Switchable band topology and geometric current in sliding bilayer elemental ferroelectric (2312.01937v1)

Abstract: We demonstrate that sliding motion between two layers of the newly discovered ferroelectric and topologically trivial bismuth (Bi) monolayer [Nature 617, 67 (2023)] can induce a sequence of topological phase transitions, alternating between trivial and nontrivial states. Interestingly, a lateral shift, even when preserving spatial symmetry, can still switch the quantum spin Hall state on and off. The substantial band-gap modulation and band inversion due to interlayer sliding arise primarily from the intralayer in-plane charge transfer processes involving Bi atoms at the outermost atomic layers, rather than the interlayer charge redistribution.
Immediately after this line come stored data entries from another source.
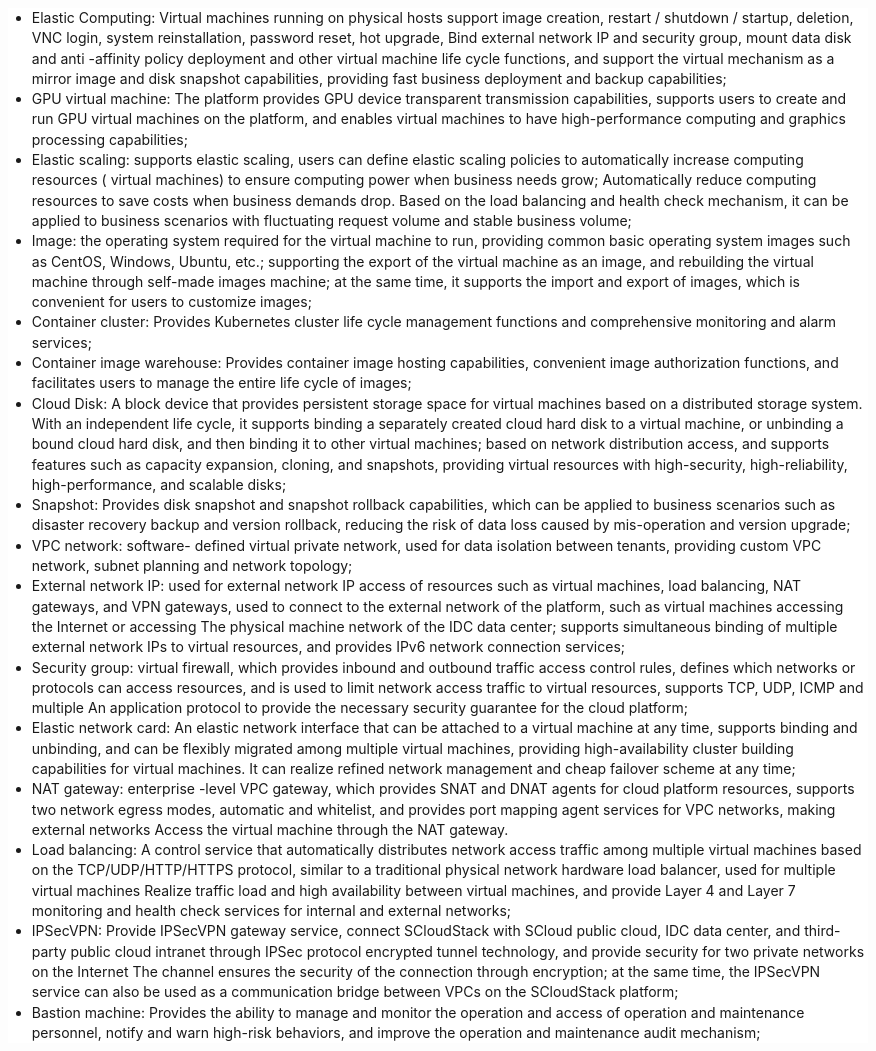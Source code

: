 - Elastic Computing: Virtual machines running on physical hosts support image creation, restart / shutdown / startup, deletion, VNC login, system reinstallation, password reset, hot upgrade, Bind external network IP and security group, mount data disk and anti -affinity policy deployment and other virtual machine life cycle functions, and support the virtual mechanism as a mirror image and disk snapshot capabilities, providing fast business deployment and backup capabilities;
- GPU virtual machine: The platform provides GPU device transparent transmission capabilities, supports users to create and run GPU virtual machines on the platform, and enables virtual machines to have high-performance computing and graphics processing capabilities;
- Elastic scaling: supports elastic scaling, users can define elastic scaling policies to automatically increase computing resources ( virtual machines) to ensure computing power when business needs grow; Automatically reduce computing resources to save costs when business demands drop. Based on the load balancing and health check mechanism, it can be applied to business scenarios with fluctuating request volume and stable business volume;
- Image: the operating system required for the virtual machine to run, providing common basic operating system images such as CentOS, Windows, Ubuntu, etc.; supporting the export of the virtual machine as an image, and rebuilding the virtual machine through self-made images machine; at the same time, it supports the import and export of images, which is convenient for users to customize images;
- Container cluster: Provides Kubernetes cluster life cycle management functions and comprehensive monitoring and alarm services;
- Container image warehouse: Provides container image hosting capabilities, convenient image authorization functions, and facilitates users to manage the entire life cycle of images;
- Cloud Disk: A block device that provides persistent storage space for virtual machines based on a distributed storage system. With an independent life cycle, it supports binding a separately created cloud hard disk to a virtual machine, or unbinding a bound cloud hard disk, and then binding it to other virtual machines; based on network distribution access, and supports features such as capacity expansion, cloning, and snapshots, providing virtual resources with high-security, high-reliability, high-performance, and scalable disks;
- Snapshot: Provides disk snapshot and snapshot rollback capabilities, which can be applied to business scenarios such as disaster recovery backup and version rollback, reducing the risk of data loss caused by mis-operation and version upgrade;
- VPC network: software- defined virtual private network, used for data isolation between tenants, providing custom VPC network, subnet planning and network topology;
- External network IP: used for external network IP access of resources such as virtual machines, load balancing, NAT gateways, and VPN gateways, used to connect to the external network of the platform, such as virtual machines accessing the Internet or accessing The physical machine network of the IDC data center; supports simultaneous binding of multiple external network IPs to virtual resources, and provides IPv6 network connection services;
- Security group: virtual firewall, which provides inbound and outbound traffic access control rules, defines which networks or protocols can access resources, and is used to limit network access traffic to virtual resources, supports TCP, UDP, ICMP and multiple An application protocol to provide the necessary security guarantee for the cloud platform;
- Elastic network card: An elastic network interface that can be attached to a virtual machine at any time, supports binding and unbinding, and can be flexibly migrated among multiple virtual machines, providing high-availability cluster building capabilities for virtual machines. It can realize refined network management and cheap failover scheme at any time;
- NAT gateway: enterprise -level VPC gateway, which provides SNAT and DNAT agents for cloud platform resources, supports two network egress modes, automatic and whitelist, and provides port mapping agent services for VPC networks, making external networks Access the virtual machine through the NAT gateway.
- Load balancing: A control service that automatically distributes network access traffic among multiple virtual machines based on the TCP/UDP/HTTP/HTTPS protocol, similar to a traditional physical network hardware load balancer, used for multiple virtual machines Realize traffic load and high availability between virtual machines, and provide Layer 4 and Layer 7 monitoring and health check services for internal and external networks;
- IPSecVPN: Provide IPSecVPN gateway service, connect SCloudStack with SCloud public cloud, IDC data center, and third-party public cloud intranet through IPSec protocol encrypted tunnel technology, and provide security for two private networks on the Internet The channel ensures the security of the connection through encryption; at the same time, the IPSecVPN service can also be used as a communication bridge between VPCs on the SCloudStack platform;
- Bastion machine: Provides the ability to manage and monitor the operation and access of operation and maintenance personnel, notify and warn high-risk behaviors, and improve the operation and maintenance audit mechanism;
We map out the topological phase diagram and the geometric Berry curvature-dipole induced nonlinear anomalous Hall response resulting from sliding, highlighting the potential for robust mechanical control over the edge current and the Hall current. Bilayer configurations that are $\mathbb{Z}_2$ nontrivial can produce drastically different transverse currents orthogonal to the external electric field. This occurs because both the direction and magnitude of the Berry curvature dipole at the Fermi level depend sensitively on the sliding displacement. Our results suggest that bilayer bismuth could serve as a platform to realize power-efficient ``Berry slidetronics" for topology memory applications.